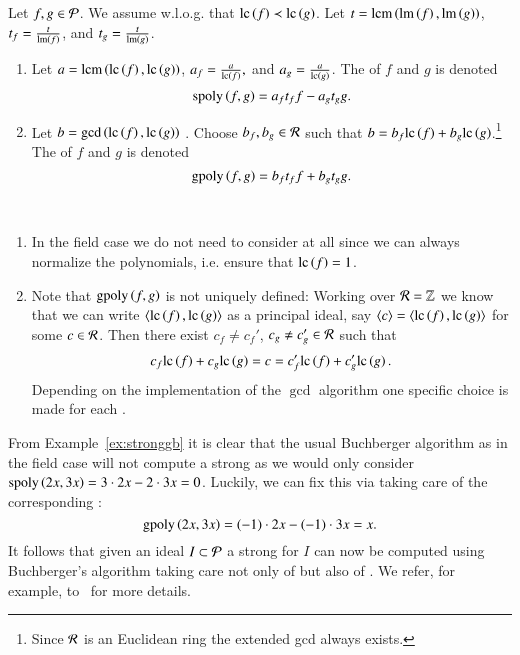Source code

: \begin{definition}
\label{def:spoly}
Let $f,g \in \mathcal{P}$. We assume w.l.o.g. that $\mathrm{lc}\left({f}\right) \prec \mathrm{lc}\left({g}\right)$.
Let $t = \operatorname{lcm}\left(\operatorname{lm}\left({f}\right), \operatorname{lm}\left({g}\right)\right)$, $t_f = \frac{t}{\operatorname{lm}\left({f}\right)}$, and $t_g = \frac{t}{\operatorname{lm}\left({g}\right)}$.
\begin{enumerate}
\item Let $a = \operatorname{lcm}\left(\mathrm{lc}\left({f}\right), \mathrm{lc}\left({g}\right)\right)$, $a_f = \frac{a}{\mathrm{lc}\left({f}\right)},$ and $a_g =
\frac{a}{\mathrm{lc}\left({g}\right)}$. The \emph{\spt} of $f$ and $g$ is denoted 
\[\mathrm{spoly}\left({f},{g}\right) = a_f t_f f - a_g t_g g.\]
\item Let $b = \gcd\left(\mathrm{lc}\left({f}\right), \mathrm{lc}\left({g}\right)\right)$ . Choose $b_f, b_g \in \mathcal{R}$ such that $b = b_f \mathrm{lc}\left({f}\right) + b_g \mathrm{lc}\left({g}\right)$.\footnote{Since $\mathcal{R}$ is an Euclidean ring the extended gcd always exists.}
The \emph{\gpt} of $f$ and $g$ is denoted 
\[\mathrm{gpoly}\left({f},{g}\right) = b_f t_f f + b_g t_g g.\]
\end{enumerate}
\end{definition}

\begin{remark} \
\label{rem:gpairs}
\begin{enumerate}
\item In the field case we do not need to consider \gpts at all since we can
always normalize the polynomials, i.e. ensure that $\mathrm{lc}\left({f}\right) = 1$.
\item Note that $\mathrm{gpoly}\left({f},{g}\right)$ is not uniquely defined: Working over $\mathcal{R} = \mathbb{Z}$ we
know that we can write $\langle \mathrm{lc}\left({f}\right), \mathrm{lc}\left({g}\right) \rangle$ as a principal ideal, say
$\langle c \rangle = \langle \mathrm{lc}\left({f}\right), \mathrm{lc}\left({g}\right) \rangle$ for some $c\in\mathcal{R}$. Then
there exist $c_f \neq c_f'$, $c_g \neq c_g' \in \mathcal{R}$ such that
\[c_f \mathrm{lc}\left({f}\right) + c_g \mathrm{lc}\left({g}\right) = c = c_f' \mathrm{lc}\left({f}\right) + c_g' \mathrm{lc}\left({g}\right).\]
Depending on the implementation of the $\gcd$ algorithm one specific choice is
made for each \gpt.
\end{enumerate}
\end{remark}

From Example~\ref{ex:stronggb} it is clear that the usual Buchberger
algorithm as in the field case will not compute a strong \stb as we would only
consider $\mathrm{spoly}\left({2x},{3x}\right) = 3 \cdot 2x - 2 \cdot 3x = 0$. Luckily, we
can fix this via taking care of the corresponding \gpt:
\[\mathrm{gpoly}\left({2x},{3x}\right) = (-1) \cdot 2x - (-1) \cdot 3x = x.\]
It follows that given an ideal $I \subset \mathcal{P}$ a strong \stb for $I$ can now be computed using
Buchberger's algorithm taking care not only of \spts but also of \gpts. We refer,
for example,  to~\cite{lichtblau2012} for more details.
· · · · · · ·
Only lines containing the word "begin" should appear in the answer, and every such line from the records above must be there.

: \begin{definition}
\begin{enumerate}
\begin{remark} \
\begin{enumerate}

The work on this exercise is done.